*ACTIVITY*
Whenever a line in the entries below contains the string "need", copy that line.

Start of THE DATA

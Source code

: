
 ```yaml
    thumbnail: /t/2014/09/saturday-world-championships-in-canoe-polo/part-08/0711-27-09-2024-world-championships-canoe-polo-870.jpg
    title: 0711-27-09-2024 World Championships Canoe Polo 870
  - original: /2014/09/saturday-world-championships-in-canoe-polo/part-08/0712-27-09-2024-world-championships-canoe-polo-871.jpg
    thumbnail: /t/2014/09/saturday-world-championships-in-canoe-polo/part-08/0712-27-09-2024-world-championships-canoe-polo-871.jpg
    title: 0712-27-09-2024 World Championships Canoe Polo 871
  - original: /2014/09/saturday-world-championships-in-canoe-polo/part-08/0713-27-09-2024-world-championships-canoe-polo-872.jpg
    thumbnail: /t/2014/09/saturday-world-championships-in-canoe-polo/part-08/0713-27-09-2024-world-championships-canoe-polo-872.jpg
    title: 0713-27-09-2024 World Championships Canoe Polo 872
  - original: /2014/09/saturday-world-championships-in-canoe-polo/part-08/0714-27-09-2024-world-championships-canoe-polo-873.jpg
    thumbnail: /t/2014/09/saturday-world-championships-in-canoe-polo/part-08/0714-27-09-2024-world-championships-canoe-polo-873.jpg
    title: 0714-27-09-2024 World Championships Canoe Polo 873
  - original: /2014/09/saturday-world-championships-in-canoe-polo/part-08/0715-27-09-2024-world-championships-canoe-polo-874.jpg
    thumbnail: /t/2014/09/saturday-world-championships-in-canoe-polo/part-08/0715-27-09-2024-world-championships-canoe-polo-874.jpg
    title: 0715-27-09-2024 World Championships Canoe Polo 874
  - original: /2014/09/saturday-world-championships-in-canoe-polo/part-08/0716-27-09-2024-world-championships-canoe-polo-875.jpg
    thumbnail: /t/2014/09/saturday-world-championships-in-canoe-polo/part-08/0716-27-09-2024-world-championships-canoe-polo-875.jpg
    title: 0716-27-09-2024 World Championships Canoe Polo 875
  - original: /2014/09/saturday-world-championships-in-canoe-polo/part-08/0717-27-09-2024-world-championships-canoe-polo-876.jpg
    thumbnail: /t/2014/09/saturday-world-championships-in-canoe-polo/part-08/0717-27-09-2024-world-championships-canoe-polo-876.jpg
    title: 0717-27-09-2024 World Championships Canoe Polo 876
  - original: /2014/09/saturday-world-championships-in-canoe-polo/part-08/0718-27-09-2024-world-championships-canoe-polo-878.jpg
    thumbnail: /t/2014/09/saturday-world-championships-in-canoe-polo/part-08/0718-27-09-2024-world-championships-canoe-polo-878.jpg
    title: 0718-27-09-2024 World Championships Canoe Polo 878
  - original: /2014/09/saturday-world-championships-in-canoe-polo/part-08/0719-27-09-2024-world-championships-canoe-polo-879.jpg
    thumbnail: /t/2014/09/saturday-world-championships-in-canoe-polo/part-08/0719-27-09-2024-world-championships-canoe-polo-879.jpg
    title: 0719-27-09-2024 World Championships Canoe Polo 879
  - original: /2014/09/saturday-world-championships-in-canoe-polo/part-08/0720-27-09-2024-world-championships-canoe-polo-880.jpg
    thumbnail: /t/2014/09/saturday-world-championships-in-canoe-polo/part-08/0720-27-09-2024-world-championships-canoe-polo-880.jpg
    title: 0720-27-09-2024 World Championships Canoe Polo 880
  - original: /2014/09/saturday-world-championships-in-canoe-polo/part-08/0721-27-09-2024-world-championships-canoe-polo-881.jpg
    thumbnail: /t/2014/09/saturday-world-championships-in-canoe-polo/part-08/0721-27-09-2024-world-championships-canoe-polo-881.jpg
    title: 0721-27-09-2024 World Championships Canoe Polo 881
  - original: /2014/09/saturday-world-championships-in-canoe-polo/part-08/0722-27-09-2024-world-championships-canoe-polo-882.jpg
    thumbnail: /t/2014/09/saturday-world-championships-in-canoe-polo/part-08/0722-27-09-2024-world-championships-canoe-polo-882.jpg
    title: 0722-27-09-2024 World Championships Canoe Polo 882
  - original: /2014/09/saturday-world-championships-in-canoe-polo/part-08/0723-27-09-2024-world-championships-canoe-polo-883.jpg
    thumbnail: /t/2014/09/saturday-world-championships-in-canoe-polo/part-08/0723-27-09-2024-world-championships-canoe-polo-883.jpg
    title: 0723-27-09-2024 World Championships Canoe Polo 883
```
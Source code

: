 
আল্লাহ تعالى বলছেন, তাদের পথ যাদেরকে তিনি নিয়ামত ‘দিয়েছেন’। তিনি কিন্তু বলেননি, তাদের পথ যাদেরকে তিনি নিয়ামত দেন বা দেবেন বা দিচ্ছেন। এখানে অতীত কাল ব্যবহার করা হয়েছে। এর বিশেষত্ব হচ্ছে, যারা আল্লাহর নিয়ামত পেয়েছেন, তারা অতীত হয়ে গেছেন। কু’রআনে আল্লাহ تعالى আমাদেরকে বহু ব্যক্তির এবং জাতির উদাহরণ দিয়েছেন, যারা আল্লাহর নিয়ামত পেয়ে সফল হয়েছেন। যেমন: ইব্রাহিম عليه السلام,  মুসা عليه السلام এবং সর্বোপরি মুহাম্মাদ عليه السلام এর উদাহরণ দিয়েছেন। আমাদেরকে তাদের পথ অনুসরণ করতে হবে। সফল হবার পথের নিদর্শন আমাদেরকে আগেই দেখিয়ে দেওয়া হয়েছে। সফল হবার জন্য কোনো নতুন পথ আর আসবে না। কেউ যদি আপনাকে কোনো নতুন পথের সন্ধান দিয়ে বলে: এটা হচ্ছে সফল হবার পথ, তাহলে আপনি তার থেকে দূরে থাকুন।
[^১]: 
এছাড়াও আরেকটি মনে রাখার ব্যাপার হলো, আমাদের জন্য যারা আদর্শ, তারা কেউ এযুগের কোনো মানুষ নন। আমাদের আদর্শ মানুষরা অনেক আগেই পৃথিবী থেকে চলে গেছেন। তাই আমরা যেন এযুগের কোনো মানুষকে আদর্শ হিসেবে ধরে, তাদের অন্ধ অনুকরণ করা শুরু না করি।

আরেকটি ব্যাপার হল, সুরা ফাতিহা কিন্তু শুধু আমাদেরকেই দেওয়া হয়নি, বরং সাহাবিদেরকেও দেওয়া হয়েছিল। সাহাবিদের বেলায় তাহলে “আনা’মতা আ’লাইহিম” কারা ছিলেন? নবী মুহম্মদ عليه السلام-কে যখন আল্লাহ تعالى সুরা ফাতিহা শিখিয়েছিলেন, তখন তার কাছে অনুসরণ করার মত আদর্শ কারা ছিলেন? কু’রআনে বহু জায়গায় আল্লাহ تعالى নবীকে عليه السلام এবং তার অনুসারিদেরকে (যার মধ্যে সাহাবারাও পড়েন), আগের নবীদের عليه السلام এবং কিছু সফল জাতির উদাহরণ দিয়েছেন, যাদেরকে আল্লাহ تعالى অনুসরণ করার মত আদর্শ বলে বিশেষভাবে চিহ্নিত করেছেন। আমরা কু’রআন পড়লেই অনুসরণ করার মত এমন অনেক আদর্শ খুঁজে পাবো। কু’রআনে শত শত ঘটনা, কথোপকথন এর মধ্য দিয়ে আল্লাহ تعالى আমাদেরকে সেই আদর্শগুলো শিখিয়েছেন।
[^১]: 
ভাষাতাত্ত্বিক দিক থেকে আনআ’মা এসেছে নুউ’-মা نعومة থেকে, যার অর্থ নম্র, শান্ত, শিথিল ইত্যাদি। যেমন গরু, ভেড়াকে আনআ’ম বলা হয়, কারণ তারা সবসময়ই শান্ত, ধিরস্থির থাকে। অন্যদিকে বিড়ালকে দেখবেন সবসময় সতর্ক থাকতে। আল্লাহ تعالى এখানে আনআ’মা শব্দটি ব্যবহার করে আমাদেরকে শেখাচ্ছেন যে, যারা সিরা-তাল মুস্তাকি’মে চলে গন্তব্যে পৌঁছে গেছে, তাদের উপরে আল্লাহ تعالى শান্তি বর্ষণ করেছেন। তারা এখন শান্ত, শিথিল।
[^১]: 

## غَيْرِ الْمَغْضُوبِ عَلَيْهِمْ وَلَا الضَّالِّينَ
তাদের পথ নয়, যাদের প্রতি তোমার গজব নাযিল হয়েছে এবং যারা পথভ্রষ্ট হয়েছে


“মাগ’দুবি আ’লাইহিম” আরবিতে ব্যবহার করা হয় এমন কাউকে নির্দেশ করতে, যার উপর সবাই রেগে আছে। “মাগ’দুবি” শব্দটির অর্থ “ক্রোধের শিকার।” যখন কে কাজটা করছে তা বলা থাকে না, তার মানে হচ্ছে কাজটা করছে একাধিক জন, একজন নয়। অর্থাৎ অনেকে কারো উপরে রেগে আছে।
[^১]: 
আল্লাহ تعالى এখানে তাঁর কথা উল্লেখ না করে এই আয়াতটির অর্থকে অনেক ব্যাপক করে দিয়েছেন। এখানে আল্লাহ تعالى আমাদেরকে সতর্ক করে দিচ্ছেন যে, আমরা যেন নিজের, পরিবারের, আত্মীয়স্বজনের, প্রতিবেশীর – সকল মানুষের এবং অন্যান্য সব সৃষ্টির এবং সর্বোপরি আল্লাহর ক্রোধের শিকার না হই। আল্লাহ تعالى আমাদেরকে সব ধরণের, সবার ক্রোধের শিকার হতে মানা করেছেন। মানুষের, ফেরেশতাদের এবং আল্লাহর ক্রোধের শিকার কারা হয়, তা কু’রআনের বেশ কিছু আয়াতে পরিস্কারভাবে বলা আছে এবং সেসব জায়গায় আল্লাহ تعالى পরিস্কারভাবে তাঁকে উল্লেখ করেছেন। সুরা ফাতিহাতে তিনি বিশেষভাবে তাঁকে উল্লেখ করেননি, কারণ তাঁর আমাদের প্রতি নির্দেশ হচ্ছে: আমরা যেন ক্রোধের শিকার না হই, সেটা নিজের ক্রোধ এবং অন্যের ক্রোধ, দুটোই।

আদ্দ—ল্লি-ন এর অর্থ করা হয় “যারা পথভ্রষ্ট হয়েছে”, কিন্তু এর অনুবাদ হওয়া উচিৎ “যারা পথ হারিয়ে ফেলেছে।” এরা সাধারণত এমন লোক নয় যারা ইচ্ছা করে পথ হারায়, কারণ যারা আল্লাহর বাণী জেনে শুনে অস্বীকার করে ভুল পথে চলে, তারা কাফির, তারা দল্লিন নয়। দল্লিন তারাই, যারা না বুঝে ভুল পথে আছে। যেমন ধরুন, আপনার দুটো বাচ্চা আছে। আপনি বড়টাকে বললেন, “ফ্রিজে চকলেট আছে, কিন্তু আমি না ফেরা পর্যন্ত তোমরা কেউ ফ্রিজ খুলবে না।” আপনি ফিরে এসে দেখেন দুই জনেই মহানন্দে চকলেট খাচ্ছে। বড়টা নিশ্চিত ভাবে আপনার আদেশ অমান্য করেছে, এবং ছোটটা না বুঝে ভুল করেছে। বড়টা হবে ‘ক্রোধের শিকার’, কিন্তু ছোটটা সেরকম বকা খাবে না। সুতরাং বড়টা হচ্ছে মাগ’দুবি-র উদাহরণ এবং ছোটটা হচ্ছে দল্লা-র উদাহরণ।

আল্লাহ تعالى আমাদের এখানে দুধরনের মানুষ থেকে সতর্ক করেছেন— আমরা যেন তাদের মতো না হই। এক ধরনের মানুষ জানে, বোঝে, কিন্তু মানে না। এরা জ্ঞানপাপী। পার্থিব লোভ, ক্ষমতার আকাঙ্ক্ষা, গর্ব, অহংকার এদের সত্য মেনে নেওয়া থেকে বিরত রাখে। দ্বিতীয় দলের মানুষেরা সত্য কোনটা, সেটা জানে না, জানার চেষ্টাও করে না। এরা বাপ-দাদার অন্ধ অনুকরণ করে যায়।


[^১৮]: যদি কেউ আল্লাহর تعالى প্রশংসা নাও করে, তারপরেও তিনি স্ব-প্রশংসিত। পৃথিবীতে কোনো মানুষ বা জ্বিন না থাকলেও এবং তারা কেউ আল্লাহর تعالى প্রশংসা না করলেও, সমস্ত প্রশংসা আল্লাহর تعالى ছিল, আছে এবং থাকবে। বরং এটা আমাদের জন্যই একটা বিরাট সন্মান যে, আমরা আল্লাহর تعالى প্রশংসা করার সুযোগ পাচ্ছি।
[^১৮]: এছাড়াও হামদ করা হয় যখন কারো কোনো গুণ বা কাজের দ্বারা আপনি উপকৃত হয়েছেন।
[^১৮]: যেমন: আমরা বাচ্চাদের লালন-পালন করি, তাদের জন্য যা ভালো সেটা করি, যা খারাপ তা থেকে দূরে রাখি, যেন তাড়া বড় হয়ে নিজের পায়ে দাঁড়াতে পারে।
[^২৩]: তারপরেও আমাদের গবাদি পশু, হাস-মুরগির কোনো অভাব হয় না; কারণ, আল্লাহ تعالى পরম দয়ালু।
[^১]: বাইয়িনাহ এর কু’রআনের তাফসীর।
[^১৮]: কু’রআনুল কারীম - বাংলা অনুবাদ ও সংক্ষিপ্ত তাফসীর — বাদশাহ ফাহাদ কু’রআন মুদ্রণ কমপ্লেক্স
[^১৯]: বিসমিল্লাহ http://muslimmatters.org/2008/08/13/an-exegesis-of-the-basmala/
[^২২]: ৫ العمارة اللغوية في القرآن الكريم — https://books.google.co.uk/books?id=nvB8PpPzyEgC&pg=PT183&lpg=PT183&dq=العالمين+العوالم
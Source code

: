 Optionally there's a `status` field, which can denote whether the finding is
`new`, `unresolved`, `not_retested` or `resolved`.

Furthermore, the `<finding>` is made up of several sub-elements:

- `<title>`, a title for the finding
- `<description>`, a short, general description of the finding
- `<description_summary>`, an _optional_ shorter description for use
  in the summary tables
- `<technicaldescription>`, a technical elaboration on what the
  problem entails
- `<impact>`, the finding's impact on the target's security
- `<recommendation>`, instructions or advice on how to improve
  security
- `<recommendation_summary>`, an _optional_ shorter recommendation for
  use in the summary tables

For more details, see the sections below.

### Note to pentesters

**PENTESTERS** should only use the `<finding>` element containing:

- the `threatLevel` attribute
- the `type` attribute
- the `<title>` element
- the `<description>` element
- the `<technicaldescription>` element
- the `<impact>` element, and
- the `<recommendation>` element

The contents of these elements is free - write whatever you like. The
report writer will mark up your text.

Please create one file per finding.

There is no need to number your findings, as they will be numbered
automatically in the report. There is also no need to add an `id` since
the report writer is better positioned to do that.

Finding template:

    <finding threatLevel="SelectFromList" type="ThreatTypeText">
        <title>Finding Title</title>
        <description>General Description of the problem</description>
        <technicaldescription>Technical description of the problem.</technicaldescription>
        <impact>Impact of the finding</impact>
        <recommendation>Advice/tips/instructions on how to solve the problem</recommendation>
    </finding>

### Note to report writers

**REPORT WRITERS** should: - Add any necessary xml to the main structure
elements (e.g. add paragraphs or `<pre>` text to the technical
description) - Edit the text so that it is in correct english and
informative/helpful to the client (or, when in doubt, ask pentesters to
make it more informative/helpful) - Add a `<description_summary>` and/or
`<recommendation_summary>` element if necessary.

End of THE DATA

*ANSWER BELOW*
There is no need to number your findings, as they will be numbered
automatically in the report. There is also no need to add an `id` since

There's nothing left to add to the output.